(Extracted data entries)
★ ★ ★ ★ ★
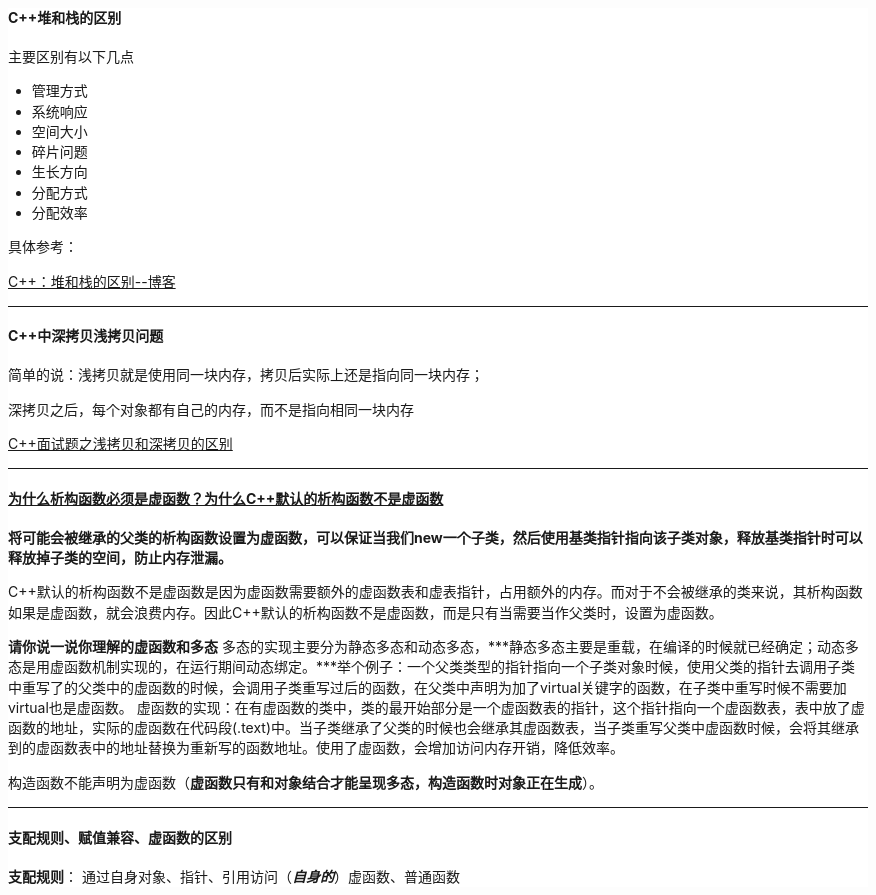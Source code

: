 
#### C++堆和栈的区别

主要区别有以下几点

* 管理方式
* 系统响应
* 空间大小
* 碎片问题
* 生长方向
* 分配方式
* 分配效率

具体参考：

[C++：堆和栈的区别--博客](https://www.cnblogs.com/yiluyisha/p/9049051.html)



---

#### C++中深拷贝浅拷贝问题

简单的说：浅拷贝就是使用同一块内存，拷贝后实际上还是指向同一块内存；

深拷贝之后，每个对象都有自己的内存，而不是指向相同一块内存

[C++面试题之浅拷贝和深拷贝的区别](https://blog.csdn.net/caoshangpa/article/details/79226270)



---

#### [为什么析构函数必须是虚函数？为什么C++默认的析构函数不是虚函数](https://www.cnblogs.com/yuanch2019/p/11625460.html) 



**将可能会被继承的父类的析构函数设置为虚函数，可以保证当我们new一个子类，然后使用基类指针指向该子类对象，释放基类指针时可以释放掉子类的空间，防止内存泄漏。**

C++默认的析构函数不是虚函数是因为虚函数需要额外的虚函数表和虚表指针，占用额外的内存。而对于不会被继承的类来说，其析构函数如果是虚函数，就会浪费内存。因此C++默认的析构函数不是虚函数，而是只有当需要当作父类时，设置为虚函数。



**请你说一说你理解的虚函数和多态**
多态的实现主要分为静态多态和动态多态，***静态多态主要是重载，在编译的时候就已经确定；动态多态是用虚函数机制实现的，在运行期间动态绑定。***举个例子：一个父类类型的指针指向一个子类对象时候，使用父类的指针去调用子类中重写了的父类中的虚函数的时候，会调用子类重写过后的函数，在父类中声明为加了virtual关键字的函数，在子类中重写时候不需要加virtual也是虚函数。
虚函数的实现：在有虚函数的类中，类的最开始部分是一个虚函数表的指针，这个指针指向一个虚函数表，表中放了虚函数的地址，实际的虚函数在代码段(.text)中。当子类继承了父类的时候也会继承其虚函数表，当子类重写父类中虚函数时候，会将其继承到的虚函数表中的地址替换为重新写的函数地址。使用了虚函数，会增加访问内存开销，降低效率。



构造函数不能声明为虚函数（**虚函数只有和对象结合才能呈现多态，构造函数时对象正在生成**）。



---

#### 支配规则、赋值兼容、虚函数的区别

**支配规则**： 通过自身对象、指针、引用访问（***自身的***）虚函数、普通函数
★ ★ ★ ★ ★
_Problem details_. Exactly as they appear above, print all the lines, but not the pictures.

_Answer area_.
Source code

: 
#### C++堆和栈的区别

主要区别有以下几点

* 管理方式
* 系统响应
* 空间大小
* 碎片问题
* 生长方向
* 分配方式
* 分配效率

具体参考：

[C++：堆和栈的区别--博客](https://www.cnblogs.com/yiluyisha/p/9049051.html)



---

#### C++中深拷贝浅拷贝问题

简单的说：浅拷贝就是使用同一块内存，拷贝后实际上还是指向同一块内存；

深拷贝之后，每个对象都有自己的内存，而不是指向相同一块内存

[C++面试题之浅拷贝和深拷贝的区别](https://blog.csdn.net/caoshangpa/article/details/79226270)



---

#### [为什么析构函数必须是虚函数？为什么C++默认的析构函数不是虚函数](https://www.cnblogs.com/yuanch2019/p/11625460.html) 



**将可能会被继承的父类的析构函数设置为虚函数，可以保证当我们new一个子类，然后使用基类指针指向该子类对象，释放基类指针时可以释放掉子类的空间，防止内存泄漏。**

C++默认的析构函数不是虚函数是因为虚函数需要额外的虚函数表和虚表指针，占用额外的内存。而对于不会被继承的类来说，其析构函数如果是虚函数，就会浪费内存。因此C++默认的析构函数不是虚函数，而是只有当需要当作父类时，设置为虚函数。



**请你说一说你理解的虚函数和多态**
多态的实现主要分为静态多态和动态多态，***静态多态主要是重载，在编译的时候就已经确定；动态多态是用虚函数机制实现的，在运行期间动态绑定。***举个例子：一个父类类型的指针指向一个子类对象时候，使用父类的指针去调用子类中重写了的父类中的虚函数的时候，会调用子类重写过后的函数，在父类中声明为加了virtual关键字的函数，在子类中重写时候不需要加virtual也是虚函数。
虚函数的实现：在有虚函数的类中，类的最开始部分是一个虚函数表的指针，这个指针指向一个虚函数表，表中放了虚函数的地址，实际的虚函数在代码段(.text)中。当子类继承了父类的时候也会继承其虚函数表，当子类重写父类中虚函数时候，会将其继承到的虚函数表中的地址替换为重新写的函数地址。使用了虚函数，会增加访问内存开销，降低效率。



构造函数不能声明为虚函数（**虚函数只有和对象结合才能呈现多态，构造函数时对象正在生成**）。



---

#### 支配规则、赋值兼容、虚函数的区别

**支配规则**： 通过自身对象、指针、引用访问（***自身的***）虚函数、普通函数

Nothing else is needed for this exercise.